• _Provided data_:
● ● ●

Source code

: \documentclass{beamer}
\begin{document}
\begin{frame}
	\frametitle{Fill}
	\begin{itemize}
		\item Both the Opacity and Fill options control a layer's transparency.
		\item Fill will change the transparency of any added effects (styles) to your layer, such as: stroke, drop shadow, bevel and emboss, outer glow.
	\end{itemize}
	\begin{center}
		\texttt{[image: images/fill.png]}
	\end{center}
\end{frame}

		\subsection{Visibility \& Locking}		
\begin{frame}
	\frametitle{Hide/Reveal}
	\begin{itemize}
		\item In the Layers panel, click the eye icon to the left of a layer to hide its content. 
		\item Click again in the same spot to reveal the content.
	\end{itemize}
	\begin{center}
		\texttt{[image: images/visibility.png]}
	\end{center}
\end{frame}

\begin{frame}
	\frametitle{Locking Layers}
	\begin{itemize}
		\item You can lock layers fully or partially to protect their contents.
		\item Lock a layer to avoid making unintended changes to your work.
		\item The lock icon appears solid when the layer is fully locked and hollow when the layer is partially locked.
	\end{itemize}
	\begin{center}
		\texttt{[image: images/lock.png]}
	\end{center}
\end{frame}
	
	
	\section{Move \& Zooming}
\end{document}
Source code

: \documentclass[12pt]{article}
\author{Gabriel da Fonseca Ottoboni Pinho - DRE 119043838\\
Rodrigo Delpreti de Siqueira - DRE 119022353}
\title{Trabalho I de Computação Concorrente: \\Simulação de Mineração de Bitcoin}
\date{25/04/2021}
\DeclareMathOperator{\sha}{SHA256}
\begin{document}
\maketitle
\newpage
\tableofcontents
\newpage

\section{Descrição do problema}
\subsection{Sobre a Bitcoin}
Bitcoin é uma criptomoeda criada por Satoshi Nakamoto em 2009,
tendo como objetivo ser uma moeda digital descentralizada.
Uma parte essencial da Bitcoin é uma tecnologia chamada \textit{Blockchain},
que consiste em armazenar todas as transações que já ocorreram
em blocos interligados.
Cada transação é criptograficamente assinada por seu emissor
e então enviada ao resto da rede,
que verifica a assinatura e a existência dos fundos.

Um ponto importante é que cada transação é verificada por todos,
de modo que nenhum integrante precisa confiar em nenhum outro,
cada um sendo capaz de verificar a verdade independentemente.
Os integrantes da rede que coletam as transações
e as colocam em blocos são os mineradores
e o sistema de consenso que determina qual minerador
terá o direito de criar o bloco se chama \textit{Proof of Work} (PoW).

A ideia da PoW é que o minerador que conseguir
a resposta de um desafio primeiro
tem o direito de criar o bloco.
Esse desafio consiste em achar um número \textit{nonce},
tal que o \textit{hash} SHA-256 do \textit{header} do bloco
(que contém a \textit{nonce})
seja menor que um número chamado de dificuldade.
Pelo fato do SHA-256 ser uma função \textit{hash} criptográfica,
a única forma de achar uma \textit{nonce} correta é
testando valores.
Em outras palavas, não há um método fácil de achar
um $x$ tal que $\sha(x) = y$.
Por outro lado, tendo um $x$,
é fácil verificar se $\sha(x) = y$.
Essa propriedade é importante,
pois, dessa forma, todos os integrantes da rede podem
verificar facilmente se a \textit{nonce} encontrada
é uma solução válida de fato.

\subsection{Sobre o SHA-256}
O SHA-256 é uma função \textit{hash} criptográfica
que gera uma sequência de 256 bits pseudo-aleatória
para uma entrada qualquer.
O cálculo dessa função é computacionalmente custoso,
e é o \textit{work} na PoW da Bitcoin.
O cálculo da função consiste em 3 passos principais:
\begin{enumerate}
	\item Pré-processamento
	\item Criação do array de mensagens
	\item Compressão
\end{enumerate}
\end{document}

● ● ●

• _Task prompt_:
Would you please repeat the lines from the one with "é uma solução válida de fato." through the last line of the listing above, exactly and with nothing else?

• _Reply to the exercise_:
é uma solução válida de fato.

\subsection{Sobre o SHA-256}
O SHA-256 é uma função \textit{hash} criptográfica
que gera uma sequência de 256 bits pseudo-aleatória
para uma entrada qualquer.
O cálculo dessa função é computacionalmente custoso,
e é o \textit{work} na PoW da Bitcoin.
O cálculo da função consiste em 3 passos principais:
\begin{enumerate}
	\item Pré-processamento
	\item Criação do array de mensagens
	\item Compressão
\end{enumerate}
\end{document}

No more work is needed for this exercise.